Multi-contact functional electrical stimulation for hand opening: electrophysiologically driven identification of the optimal stimulation site

If you are getting FES from your therapist or like me bought your own device you will need to have your therapist get this to know the exact location to trigger specific muscles.  Another reason we need public stroke protocols.
http://jneuroengrehab.biomedcentral.com/articles/10.1186/s12984-016-0129-6

• Cristiano De MarchisEmail author,
• Thiago Santos Monteiro,
• Cristina Simon-Martinez,
• Silvia Conforto and
• Alireza GharabaghiEmail author

Journal of NeuroEngineering and Rehabilitation201613:22

DOI: 10.1186/s12984-016-0129-6

©  De Marchis et al. 2016

Received: 11 November 2015

Accepted: 24 February 2016

Published: 8 March 2016

Abstract

Background

Functional Electrical Stimulation (FES) is increasingly applied in neurorehabilitation. Particularly, the use of electrode arrays may allow for selective muscle recruitment. However, detecting the best electrode configuration constitutes still a challenge.

Methods

A multi-contact set-up with thirty electrodes was applied for combined FES and electromyography (EMG) recording of the forearm. A search procedure scanned all electrode configurations by applying single, sub-threshold stimulation pulses while recording M-waves of the extensor digitorum communis (EDC), extensor carpi radialis (ECR) and extensor carpi ulnaris (ECU) muscles.

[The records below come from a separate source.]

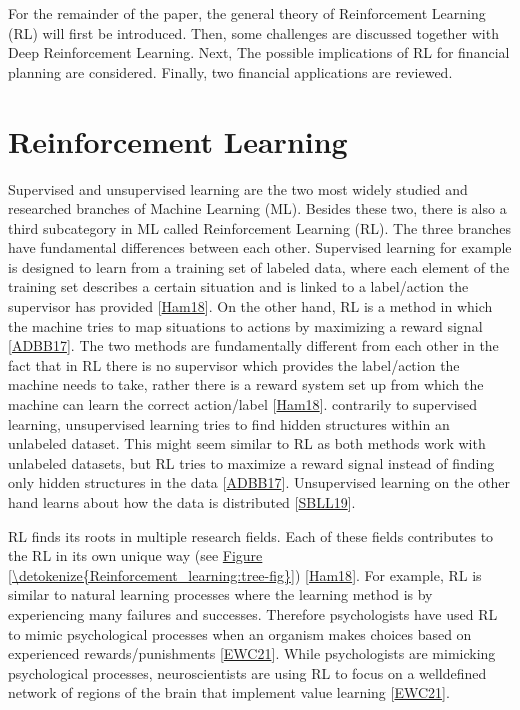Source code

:\documentclass[letterpaper,10pt,english]{jupyterBook}
\begin{document}
\sphinxAtStartPar
For the remainder of the paper, the general theory of Reinforcement Learning (RL) will first be introduced. Then, some challenges are discussed together with Deep Reinforcement Learning. Next, The possible implications of RL for financial planning are considered. Finally, two financial applications are reviewed.


\chapter{Reinforcement Learning}
\label{\detokenize{Reinforcement_learning:reinforcement-learning}}\label{\detokenize{Reinforcement_learning::doc}}
\sphinxAtStartPar
Supervised and unsupervised learning are the two most widely studied and researched branches of Machine Learning (ML). Besides these two, there is also a third subcategory in ML called Reinforcement Learning (RL). The three branches have fundamental differences between each other. Supervised learning for example is designed to learn from a training set of labeled data, where each element of the training set describes a certain situation and is linked to a label/action the supervisor has provided {[}\hyperlink{cite.Discussion:id49}{Ham18}{]}. On the other hand, RL is a method in which the machine tries to map situations to actions by maximizing a reward signal {[}\hyperlink{cite.Discussion:id50}{ADBB17}{]}. The two methods are fundamentally different from each other in the fact that in RL there is no supervisor which provides the label/action the machine needs to take, rather there is a reward system set up from which the machine can learn the correct action/label {[}\hyperlink{cite.Discussion:id49}{Ham18}{]}. contrarily to supervised learning, unsupervised learning tries to find hidden structures within an unlabeled dataset. This might seem similar to RL as both methods work with unlabeled datasets, but RL tries to maximize a reward signal instead of finding only hidden structures in the data {[}\hyperlink{cite.Discussion:id50}{ADBB17}{]}. Unsupervised learning on the other hand learns about how the data is distributed {[}\hyperlink{cite.Discussion:id42}{SBLL19}{]}.

\sphinxAtStartPar
RL finds its roots in multiple research fields. Each of these fields contributes to the RL in its own unique way (see \hyperref[\detokenize{Reinforcement_learning:tree-fig}]{Figure \ref{\detokenize{Reinforcement_learning:tree-fig}}}) {[}\hyperlink{cite.Discussion:id49}{Ham18}{]}. For example,  RL is similar to natural learning processes where the learning method is by experiencing many failures and successes. Therefore psychologists have used RL to mimic psychological processes when an organism makes choices based on experienced rewards/punishments {[}\hyperlink{cite.Discussion:id56}{EWC21}{]}. While psychologists are mimicking psychological processes, neuroscientists are using RL to focus on a well\sphinxhyphen{}defined network of regions of the brain that implement value learning {[}\hyperlink{cite.Discussion:id56}{EWC21}{]}.
\end{document}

The electrode contacts with the best electrophysiological response were then selected for stimulation with FES bursts while capturing finger/wrist extension and radial/ulnar deviation with a kinematic glove.

Results

The stimulation electrodes chosen on the basis of M-waves of the EDC/ECR/ECU muscles were able to effectively elicit the respective finger/wrist movements for the targeted extension and/or deviation with high specificity in two different hand postures.

Conclusions

A subset of functionally relevant stimulation electrodes could be selected fast, automatic and non-painful from a multi-contact array on the basis of muscle responses to subthreshold stimulation pulses. The selectivity of muscle recruitment predicted the kinematic pattern. This electrophysiologically driven approach would thus allow for an operator-independent positioning of the electrode array in neurorehabilitation.